Au menu de cette matinée : comme tous les lundi et jeudi matin, un atelier participatif de réflexions et d’échanges, cette fois autour du « rapport aux écrans » - introduit par la projection du documentaire américain Derrière nos écrans de fumée, puis animé par les deux Coordinatrices locales d’Apprentis Solidaires, Pauline Eberhard et Cindy Kerouasse. Après la pause-déjeuner, nouveau temps fort pour la vingtaine de membres des deux promos, en lien direct avec le tissu économique local : la visite du site lorientais du constructeur maritime Naval Group , l’héritier à envergure internationale des arsenaux français. Soit une journée particulièrement riche, à laquelle ces jeunes de 16 à 25 ans ont participé activement, portés par un mélange d’engagement, d’intérêt et d’enthousiasme non feint.
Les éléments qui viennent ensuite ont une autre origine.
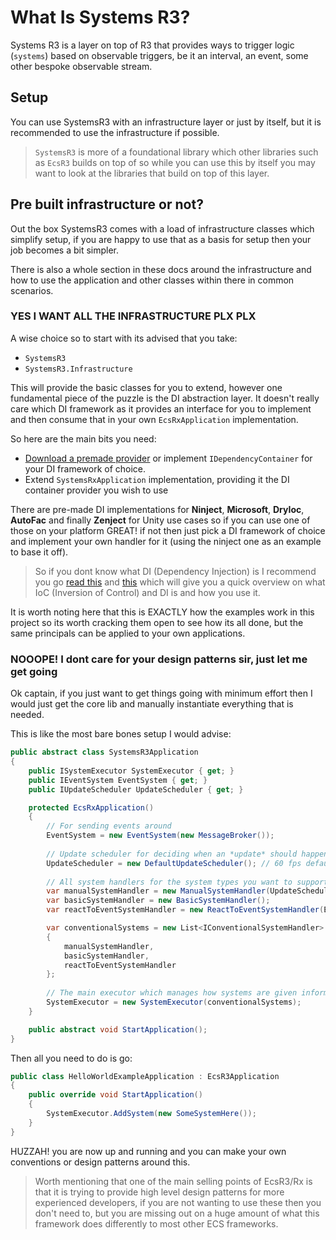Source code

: # What Is Systems R3?

Systems R3 is a layer on top of R3 that provides ways to trigger logic (`systems`) based on observable triggers, be it an interval, an event, some other bespoke observable stream.

## Setup

You can use SystemsR3 with an infrastructure layer or just by itself, but it is recommended to use the infrastructure if possible.

> `SystemsR3` is more of a foundational library which other libraries such as `EcsR3` builds on top of so while you can use this by itself you may want to look at the libraries that build on top of this layer.
 
## Pre built infrastructure or not?

Out the box SystemsR3 comes with a load of infrastructure classes which simplify setup, if you are happy to use that as a basis for setup then your job becomes a bit simpler.

There is also a whole section in these docs around the infrastructure and how to use the application and other classes within there in common scenarios.

### YES I WANT ALL THE INFRASTRUCTURE PLX PLX

A wise choice so to start with its advised that you take:

- `SystemsR3`
- `SystemsR3.Infrastructure`

This will provide the basic classes for you to extend, however one fundamental piece of the puzzle is the DI abstraction layer. It doesn't really care which DI framework as it provides an interface for you to implement and then consume that in your own `EcsRxApplication` implementation.

So here are the main bits you need:

- [Download a premade provider](https://github.com/EcsRx/SystemsRx/tree/main/src/SystemsRx.Infrastructure.Ninject) or implement `IDependencyContainer` for your DI framework of choice.
- Extend `SystemsRxApplication` implementation, providing it the DI container provider you wish to use 

There are pre-made DI implementations for **Ninject**, **Microsoft**, **DryIoc**, **AutoFac** and finally **Zenject** for Unity use cases so if you can use one of those on your platform GREAT! if not then just pick a DI framework of choice and implement your own handler for it (using the ninject one as an example to base it off).

> So if you dont know what DI (Dependency Injection) is I recommend you go [read this](https://grofit.gitbooks.io/development-for-winners/content/development/dependency-patterns/dependency-injection.html) and [this](https://grofit.gitbooks.io/development-for-winners/content/development/dependency-patterns/inversion-of-control.html) which will give you a quick overview on what IoC (Inversion of Control) and DI is and how you use it.

It is worth noting here that this is EXACTLY how the examples work in this project so its worth cracking them open to see how its all done, but the same principals can be applied to your own applications.

### NOOOPE! I dont care for your design patterns sir, just let me get going

Ok captain, if you just want to get things going with minimum effort then I would just get the core lib and manually instantiate everything that is needed. 

This is like the most bare bones setup I would advise:

```csharp
public abstract class SystemsR3Application
{
	public ISystemExecutor SystemExecutor { get; }
	public IEventSystem EventSystem { get; }
	public IUpdateScheduler UpdateScheduler { get; }

	protected EcsRxApplication()
	{
		// For sending events around
		EventSystem = new EventSystem(new MessageBroker());
	    
	    // Update scheduler for deciding when an *update* should happen
	    UpdateScheduler = new DefaultUpdateScheduler(); // 60 fps default
	
		// All system handlers for the system types you want to support
		var manualSystemHandler = new ManualSystemHandler(UpdateScheduler);
		var basicSystemHandler = new BasicSystemHandler();
		var reactToEventSystemHandler = new ReactToEventSystemHandler(EventSystem);

		var conventionalSystems = new List<IConventionalSystemHandler>
		{
			manualSystemHandler,
            basicSystemHandler,
            reactToEventSystemHandler
		};
		
		// The main executor which manages how systems are given information
		SystemExecutor = new SystemExecutor(conventionalSystems);
	}

	public abstract void StartApplication();
}
```

Then all you need to do is go:

```csharp
public class HelloWorldExampleApplication : EcsR3Application
{
	public override void StartApplication()
	{
		SystemExecutor.AddSystem(new SomeSystemHere());
	}
}
```

HUZZAH! you are now up and running and you can make your own conventions or design patterns around this.

> Worth mentioning that one of the main selling points of EcsR3/Rx is that it is trying to provide high level design patterns for more experienced developers, if you are not wanting to use these then you don't need to, but you are missing out on a huge amount of what this framework does differently to most other ECS frameworks.
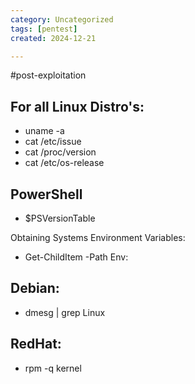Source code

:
 ```yaml
---
category: Uncategorized
tags: [pentest]
created: 2024-12-21

---
```

#post-exploitation
## For all Linux Distro's:

- uname -a
- cat /etc/issue
- cat /proc/version
- cat /etc/os-release

## PowerShell 

- $PSVersionTable

Obtaining Systems Environment Variables:

- Get-ChildItem -Path Env:

## Debian:

- dmesg | grep Linux

## RedHat:

- rpm -q kernel


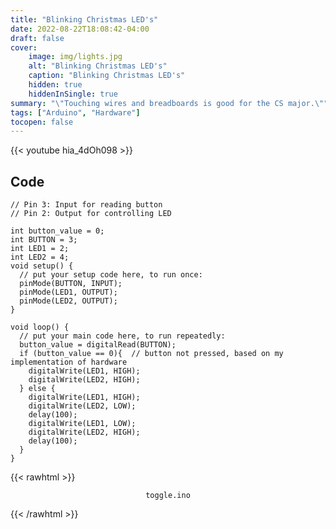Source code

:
 ```yaml
---
title: "Blinking Christmas LED's"
date: 2022-08-22T18:08:42-04:00
draft: false
cover:
    image: img/lights.jpg
    alt: "Blinking Christmas LED's"
    caption: "Blinking Christmas LED's"
    hidden: true
    hiddenInSingle: true
summary: "\"Touching wires and breadboards is good for the CS major.\""
tags: ["Arduino", "Hardware"]
tocopen: false
---
```


{{< youtube hia_4dOh098 >}}

## Code

```arduino
// Pin 3: Input for reading button
// Pin 2: Output for controlling LED

int button_value = 0;
int BUTTON = 3;
int LED1 = 2;
int LED2 = 4;
void setup() {
  // put your setup code here, to run once:
  pinMode(BUTTON, INPUT);
  pinMode(LED1, OUTPUT);
  pinMode(LED2, OUTPUT);
}

void loop() {
  // put your main code here, to run repeatedly:
  button_value = digitalRead(BUTTON);
  if (button_value == 0){  // button not pressed, based on my implementation of hardware
    digitalWrite(LED1, HIGH);
    digitalWrite(LED2, HIGH);
  } else {
    digitalWrite(LED1, HIGH);
    digitalWrite(LED2, LOW);
    delay(100);
    digitalWrite(LED1, LOW);
    digitalWrite(LED2, HIGH);
    delay(100);
  }
}
```

{{< rawhtml >}}
<p align="center"><code>toggle.ino</code></p>
{{< /rawhtml >}}
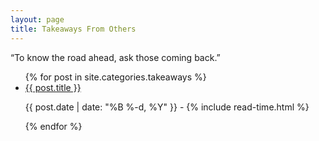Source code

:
 ```yaml
---
layout: page
title: Takeaways From Others
---
```

“To know the road ahead, ask those coming back.”
<ul class="posts">
  <div class ="articles">
    {% for post in site.categories.takeaways %}
      <li itemscope>
        <a href="{{ site.github.url }}{{ post.url }}">{{ post.title }}</a>
        <p class="post-date"><span><i class="fa fa-calendar" aria-hidden="true"></i> {{ post.date | date: "%B %-d, %Y" }} - <i class="fa fa-clock-o" aria-hidden="true"></i> {% include read-time.html %}</span></p>
      </li>
    {% endfor %}
  </div>
</ul>

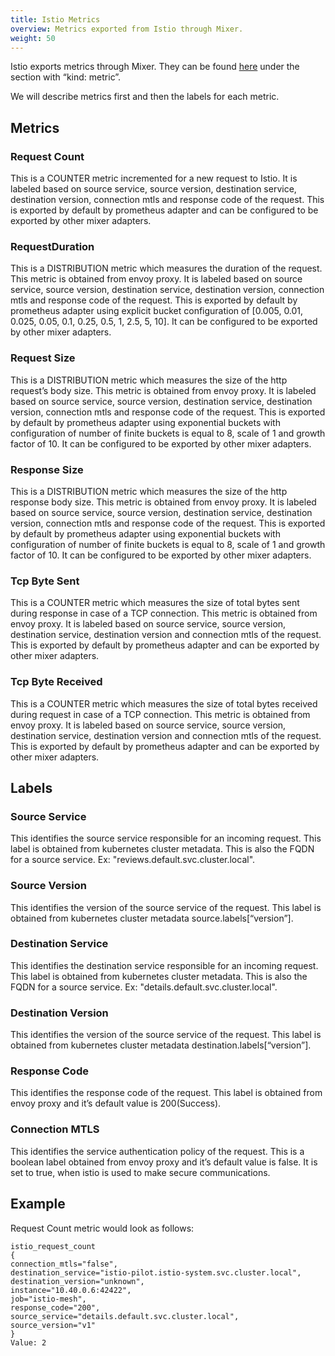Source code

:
 ```yaml
---
title: Istio Metrics
overview: Metrics exported from Istio through Mixer.
weight: 50
---
```


Istio exports metrics through Mixer. They can be found [here](https://github.com/istio/istio/blob/master/install/kubernetes/helm/istio/charts/mixer/templates/config.yaml)
under the section with “kind: metric”. 

We will describe metrics first and then the labels for each metric.

## Metrics

### Request Count 
This is a COUNTER metric incremented for a new request to Istio. 
It is labeled based on source service, source version, destination service, destination version, connection mtls and response code of the request. 
This is exported by default by prometheus adapter and can be configured to be exported by other mixer adapters.

### RequestDuration
This is a DISTRIBUTION metric which measures the duration of the request. 
This metric is obtained from envoy proxy. It is labeled based on source service, source version, destination service, destination version, connection mtls and response code of the request. This is exported by default by prometheus adapter using explicit bucket configuration of [0.005, 0.01, 0.025, 0.05, 0.1, 0.25, 0.5, 1, 2.5, 5, 10]. 
It can be configured to be exported by other mixer adapters.

### Request Size
This is a DISTRIBUTION metric which measures the size of the http request’s body size. 
This metric is obtained from envoy proxy. It is labeled based on source service, source version, destination service, destination version, connection mtls and response code of the request. This is exported by default by prometheus adapter using exponential buckets with configuration of number of finite buckets is equal to 8, scale of 1 and growth factor of 10. 
It can be configured to be exported by other mixer adapters.

### Response Size
This is a DISTRIBUTION metric which measures the size of the http response body size. 
This metric is obtained from envoy proxy. It is labeled based on source service, source version, destination service, destination version, connection mtls and response code of the request. This is exported by default by prometheus adapter using exponential buckets with configuration of number of finite buckets is equal to 8, scale of 1 and growth factor of 10. 
It can be configured to be exported by other mixer adapters.

### Tcp Byte Sent
This is a COUNTER metric which measures the size of total bytes sent during response in case of a TCP connection. 
This metric is obtained from envoy proxy. It is labeled based on source service, source version, destination service, destination version and connection mtls of the request. 
This is exported by default by prometheus adapter and can be exported by other mixer adapters.

### Tcp Byte Received
This is a COUNTER metric which measures the size of total bytes received during request in case of a TCP connection. 
This metric is obtained from envoy proxy. It is labeled based on source service, source version, destination service, destination version and connection mtls of the request. 
This is exported by default by prometheus adapter and can be exported by other mixer adapters.

## Labels

### Source Service
This identifies the source service responsible for an incoming request. 
This label is obtained from kubernetes cluster metadata. This is also the FQDN for a source service. 
Ex: "reviews.default.svc.cluster.local".

### Source Version
This identifies the version of the source service of the request. 
This label is obtained from kubernetes cluster metadata source.labels[“version”].

### Destination Service
This identifies the destination service responsible for an incoming request. 
This label is obtained from kubernetes cluster metadata. 
This is also the FQDN for a source service. Ex: "details.default.svc.cluster.local".

### Destination Version
This identifies the version of the source service of the request. 
This label is obtained from kubernetes cluster metadata destination.labels[“version”]. 

### Response Code
This identifies the response code of the request. 
This label is obtained from envoy proxy and it’s default value is 200(Success).  

### Connection MTLS
This identifies the service authentication policy of the request. This is a boolean label obtained from envoy proxy and it’s default value is false. 
It is set to true, when istio is used to make secure communications.

## Example

Request Count metric would look as follows:
```
istio_request_count
{
connection_mtls="false",
destination_service="istio-pilot.istio-system.svc.cluster.local",
destination_version="unknown",
instance="10.40.0.6:42422",
job="istio-mesh",
response_code="200",
source_service="details.default.svc.cluster.local",
source_version="v1"
}
Value: 2
```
Une journée comme celle-ci, aussi dense qu’innervée par les contacts locaux qu’elles ont su construire et continuent à enrichir tous azimuts, c’était l’an dernier la même Cindy Kerouasse, accompagnée de sa collègue Chloé Kermarrec (Pauline Eberhard ne les ayant rejointes que cette année), qui avaient créé les conditions de sa mise sur pied, en tant que Chargées de développement local dévolues au programme Apprentis Solidaires. La première, éducatrice spécialisée formée à l’AFPE Saint-Brieuc, a notamment travaillé pour les Apprentis d’Auteuil et le Conseil départemental du Morbihan avant de prendre son poste à l’Afev en octobre 2022… en même temps que la seconde, Lorientaise d’origine spécialisée dans l’éducation à l’Economie sociale et solidaire, passée par Bordeaux, Lyon (et la Chine !) avant de revenir travailler au Pôle d’économie positive, sociale et solidaire (PEPS) d’Auray puis pour l’Afev dans sa ville natale.
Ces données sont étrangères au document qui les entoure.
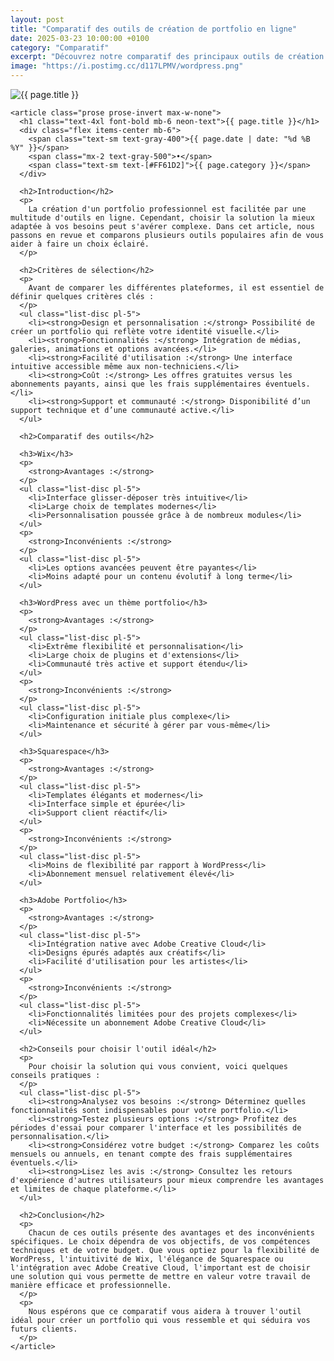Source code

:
 ```yaml
---
layout: post
title: "Comparatif des outils de création de portfolio en ligne"
date: 2025-03-23 10:00:00 +0100
category: "Comparatif"
excerpt: "Découvrez notre comparatif des principaux outils de création de portfolio en ligne pour choisir celui qui répond le mieux à vos besoins professionnels."
image: "https://i.postimg.cc/d117LPMV/wordpress.png"
---
```


<main class="pt-24 pb-16 bg-[#0A0118] text-white">
  <div class="container mx-auto px-4 max-w-4xl">
    <!-- Image en haut de l'article -->
    <div class="mb-10 rounded-xl overflow-hidden shadow-lg">
      <img 
        src="{{ page.image }}" 
        alt="{{ page.title }}" 
        class="w-full h-72 object-cover object-center transition-transform duration-500 hover:scale-105"
      />
    </div>

    <article class="prose prose-invert max-w-none">
      <h1 class="text-4xl font-bold mb-6 neon-text">{{ page.title }}</h1>
      <div class="flex items-center mb-6">
        <span class="text-sm text-gray-400">{{ page.date | date: "%d %B %Y" }}</span>
        <span class="mx-2 text-gray-500">•</span>
        <span class="text-sm text-[#FF61D2]">{{ page.category }}</span>
      </div>

      <h2>Introduction</h2>
      <p>
        La création d'un portfolio professionnel est facilitée par une multitude d'outils en ligne. Cependant, choisir la solution la mieux adaptée à vos besoins peut s'avérer complexe. Dans cet article, nous passons en revue et comparons plusieurs outils populaires afin de vous aider à faire un choix éclairé.
      </p>

      <h2>Critères de sélection</h2>
      <p>
        Avant de comparer les différentes plateformes, il est essentiel de définir quelques critères clés :
      </p>
      <ul class="list-disc pl-5">
        <li><strong>Design et personnalisation :</strong> Possibilité de créer un portfolio qui reflète votre identité visuelle.</li>
        <li><strong>Fonctionnalités :</strong> Intégration de médias, galeries, animations et options avancées.</li>
        <li><strong>Facilité d'utilisation :</strong> Une interface intuitive accessible même aux non-techniciens.</li>
        <li><strong>Coût :</strong> Les offres gratuites versus les abonnements payants, ainsi que les frais supplémentaires éventuels.</li>
        <li><strong>Support et communauté :</strong> Disponibilité d’un support technique et d’une communauté active.</li>
      </ul>

      <h2>Comparatif des outils</h2>

      <h3>Wix</h3>
      <p>
        <strong>Avantages :</strong>
      </p>
      <ul class="list-disc pl-5">
        <li>Interface glisser-déposer très intuitive</li>
        <li>Large choix de templates modernes</li>
        <li>Personnalisation poussée grâce à de nombreux modules</li>
      </ul>
      <p>
        <strong>Inconvénients :</strong>
      </p>
      <ul class="list-disc pl-5">
        <li>Les options avancées peuvent être payantes</li>
        <li>Moins adapté pour un contenu évolutif à long terme</li>
      </ul>

      <h3>WordPress avec un thème portfolio</h3>
      <p>
        <strong>Avantages :</strong>
      </p>
      <ul class="list-disc pl-5">
        <li>Extrême flexibilité et personnalisation</li>
        <li>Large choix de plugins et d'extensions</li>
        <li>Communauté très active et support étendu</li>
      </ul>
      <p>
        <strong>Inconvénients :</strong>
      </p>
      <ul class="list-disc pl-5">
        <li>Configuration initiale plus complexe</li>
        <li>Maintenance et sécurité à gérer par vous-même</li>
      </ul>

      <h3>Squarespace</h3>
      <p>
        <strong>Avantages :</strong>
      </p>
      <ul class="list-disc pl-5">
        <li>Templates élégants et modernes</li>
        <li>Interface simple et épurée</li>
        <li>Support client réactif</li>
      </ul>
      <p>
        <strong>Inconvénients :</strong>
      </p>
      <ul class="list-disc pl-5">
        <li>Moins de flexibilité par rapport à WordPress</li>
        <li>Abonnement mensuel relativement élevé</li>
      </ul>

      <h3>Adobe Portfolio</h3>
      <p>
        <strong>Avantages :</strong>
      </p>
      <ul class="list-disc pl-5">
        <li>Intégration native avec Adobe Creative Cloud</li>
        <li>Designs épurés adaptés aux créatifs</li>
        <li>Facilité d'utilisation pour les artistes</li>
      </ul>
      <p>
        <strong>Inconvénients :</strong>
      </p>
      <ul class="list-disc pl-5">
        <li>Fonctionnalités limitées pour des projets complexes</li>
        <li>Nécessite un abonnement Adobe Creative Cloud</li>
      </ul>

      <h2>Conseils pour choisir l'outil idéal</h2>
      <p>
        Pour choisir la solution qui vous convient, voici quelques conseils pratiques :
      </p>
      <ul class="list-disc pl-5">
        <li><strong>Analysez vos besoins :</strong> Déterminez quelles fonctionnalités sont indispensables pour votre portfolio.</li>
        <li><strong>Testez plusieurs options :</strong> Profitez des périodes d'essai pour comparer l'interface et les possibilités de personnalisation.</li>
        <li><strong>Considérez votre budget :</strong> Comparez les coûts mensuels ou annuels, en tenant compte des frais supplémentaires éventuels.</li>
        <li><strong>Lisez les avis :</strong> Consultez les retours d'expérience d'autres utilisateurs pour mieux comprendre les avantages et limites de chaque plateforme.</li>
      </ul>

      <h2>Conclusion</h2>
      <p>
        Chacun de ces outils présente des avantages et des inconvénients spécifiques. Le choix dépendra de vos objectifs, de vos compétences techniques et de votre budget. Que vous optiez pour la flexibilité de WordPress, l'intuitivité de Wix, l'élégance de Squarespace ou l'intégration avec Adobe Creative Cloud, l'important est de choisir une solution qui vous permette de mettre en valeur votre travail de manière efficace et professionnelle.
      </p>
      <p>
        Nous espérons que ce comparatif vous aidera à trouver l'outil idéal pour créer un portfolio qui vous ressemble et qui séduira vos futurs clients.
      </p>
    </article>
  </div>
</main>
Chloé l’indique aujourd’hui : « Dès le début, nous avons formé un très bon binôme, du fait de nos deux parcours très complémentaires. » En effet, quand l’une dispose d’une « bonne connaissance des acteurs de l’insertion, d’une forte expérience de la gestion d’un groupe », l’autre s’illustre par « une affinité pour la création de partenariats, pour le développement. » Ainsi, après avoir enchaîné les rendez-vous avec les acteurs locaux dès leur prise de poste fin 2022, elles sont en mesure, dès janvier 2023, de lancer les deux premières promotions lorientaises, impliquant 21 jeunes Apprentis Solidaires. Chacune prend en charge un groupe d’une dizaine de ces derniers, en multipliant par ailleurs les temps partagés par l’intégralité d’entre eux.
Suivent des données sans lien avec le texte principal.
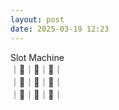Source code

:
 ```yaml
---
layout: post
date: 2025-03-19 12:23
---
```


Slot Machine<br />
｜🤡｜🍇｜💎｜<br />
｜🍇｜🍒｜🍇｜<br />
｜💎｜💎｜🤡｜<br />

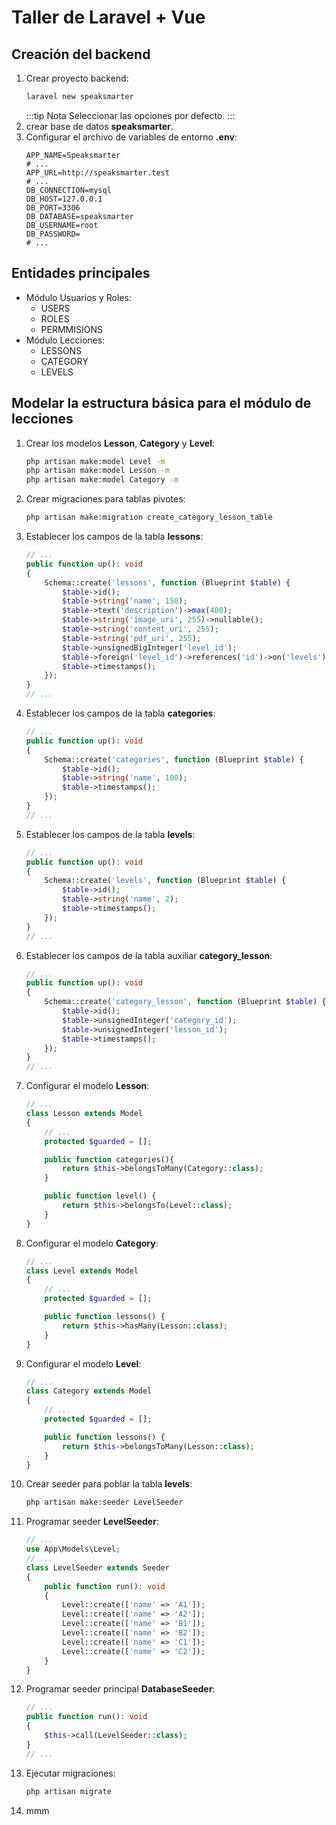 # Taller de Laravel + Vue

## Creación del backend
1. Crear proyecto backend:
    ```bash
    laravel new speaksmarter
    ```
    :::tip Nota
    Seleccionar las opciones por defecto.
    :::
2. crear base de datos **speaksmarter**.
3. Configurar el archivo de variables de entorno **.env**:
    ```env title=".env"
    APP_NAME=Speaksmarter
    # ...
    APP_URL=http://speaksmarter.test
    # ...
    DB_CONNECTION=mysql
    DB_HOST=127.0.0.1
    DB_PORT=3306
    DB_DATABASE=speaksmarter
    DB_USERNAME=root
    DB_PASSWORD=    
    # ...
    ```

## Entidades principales
+ Módulo Usuarios y Roles:
    + USERS
    + ROLES
    + PERMMISIONS
+ Módulo Lecciones:
    + LESSONS
    + CATEGORY
    + LEVELS

## Modelar la estructura básica para el módulo de lecciones
1. Crear los modelos **Lesson**, **Category** y **Level**:
    ```bash
    php artisan make:model Level -m
    php artisan make:model Lesson -m
    php artisan make:model Category -m
    ```
2. Crear migraciones para tablas pivotes:
    ```bash
    php artisan make:migration create_category_lesson_table
    ```
3. Establecer los campos de la tabla **lessons**:
    ```php title="database\migrations\2024_06_26_051845_create_lessons_table.php"
    // ...
    public function up(): void
    {
        Schema::create('lessons', function (Blueprint $table) {
            $table->id();
            $table->string('name', 150);
            $table->text('description')->max(400);
            $table->string('image_uri', 255)->nullable();
            $table->string('content_uri', 255);
            $table->string('pdf_uri', 255);
            $table->unsignedBigInteger('level_id');
            $table->foreign('level_id')->references('id')->on('levels')->onUpdate('cascade')->onDelete('cascade');
            $table->timestamps();
        });
    }
    // ...
    ```
4. Establecer los campos de la tabla **categories**:
    ```php title="database\migrations\2024_06_26_052002_create_categories_table.php"
    // ...
    public function up(): void
    {
        Schema::create('categories', function (Blueprint $table) {
            $table->id();
            $table->string('name', 100);
            $table->timestamps();
        });
    }    
    // ...
    ```
5. Establecer los campos de la tabla **levels**:
    ```php title="database\migrations\2024_06_26_050146_create_levels_table.php"
    // ...
    public function up(): void
    {
        Schema::create('levels', function (Blueprint $table) {
            $table->id();
            $table->string('name', 2);
            $table->timestamps();
        });
    }    
    // ...
    ```
6. Establecer los campos de la tabla auxiliar **category_lesson**:
    ```php title="database\migrations\2024_06_26_052330_create_category_lesson_table.php"
    // ...
    public function up(): void
    {
        Schema::create('category_lesson', function (Blueprint $table) {
            $table->id();
            $table->unsignedInteger('category_id');
            $table->unsignedInteger('lesson_id');
            $table->timestamps();
        });
    }    
    // ...
    ```
7. Configurar el modelo **Lesson**:
    ```php title="app\Models\Lesson.php"
    // ...
    class Lesson extends Model
    {
        // ...
        protected $guarded = [];

        public function categories(){
            return $this->belongsToMany(Category::class);
        }

        public function level() {
            return $this->belongsTo(Level::class);
        }
    }    
    ```
8. Configurar el modelo **Category**:
    ```php title="app\Models\Category.php"
    // ...
    class Level extends Model
    {
        // ...
        protected $guarded = [];

        public function lessons() {
            return $this->hasMany(Lesson::class);
        }
    }    
    ```
9. Configurar el modelo  **Level**:
    ```php title="app\Models\Level.php"
    // ...
    class Category extends Model
    {
        // ...
        protected $guarded = [];

        public function lessons() {
            return $this->belongsToMany(Lesson::class);
        }
    }    
    ```
10. Crear seeder para poblar la tabla **levels**:
    ```bash
    php artisan make:seeder LevelSeeder
    ```
11. Programar seeder **LevelSeeder**:
    ```php title="database\seeders\LevelSeeder.php"
    // ...
    use App\Models\Level;
    // ...
    class LevelSeeder extends Seeder
    {
        public function run(): void
        {
            Level::create(['name' => 'A1']);
            Level::create(['name' => 'A2']);
            Level::create(['name' => 'B1']);
            Level::create(['name' => 'B2']);
            Level::create(['name' => 'C1']);
            Level::create(['name' => 'C2']);
        }
    }    
    ```
12. Programar seeder principal **DatabaseSeeder**:
    ```php title="database\seeders\DatabaseSeeder.php"
    // ...
    public function run(): void
    {
        $this->call(LevelSeeder::class);
    }
    // ...
    ```
13. Ejecutar migraciones:
    ```bash
    php artisan migrate

    ```
14. mmm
Démultiplication des Apprentis solidaires bretons
A l’époque, pour la Délégation régionale "Grand-Ouest" de l’Afev (qui regroupe Bretagne et Pays de la Loire), c’était le Nantais Gwenael Morvan qui "chapeautait" l’ensemble des promotions du territoire, en tant que "Développeur-Manager" du programme pour les deux régions. Mais dès l’année suivante, du fait de l’ouverture d’antennes dédiées dans un certain nombre de nouvelles villes (qui ont fait grimper le nombre de promotions de sept à quinze sur ce secteur), son poste est dédoublé : Chloé Kermarrec, « convaincue de son utilité réelle pour les jeunes », gère donc désormais le développement du programme non plus seulement sur Lorient, mais à l’échelle de toute la région Bretagne – avec, en particulier, le lancement de deux promotions Apprentis Solidaires à Saint-Brieuc et de deux autres à Vannes en janvier 2024. Cette même journée du 4 avril allait d’ailleurs se conclure sur l’inauguration, précisément, de l’Afev Saint-Brieuc.
Or, pour chaque ouverture de promotions sur une nouvelle ville, le calendrier est très serré : recrutement de responsables au dernier trimestre de l’année N-1… pour un lancement en janvier de l’année N ! Pendant ce bref intervalle, il s’agit non seulement de faire connaître l’Afev et ses actions sur ce nouveau territoire, mais également de tisser des liens tant avec les associations que les entreprises et collectivités locales, afin d’être en mesure de proposer aux jeunes ainsi "embarqués", d’entrée de jeu, des missions solidaires, des activités, la découverte des acteurs économiques… Il y a donc, « sur un temps très court, toujours selon Chloé Kermarrec, beaucoup de travail à abattre. » Ce qui s’avère à la fois « très exigeant… et très stimulant, parce que tu acquiers très rapidement une perception complète, une analyse très précise du territoire. »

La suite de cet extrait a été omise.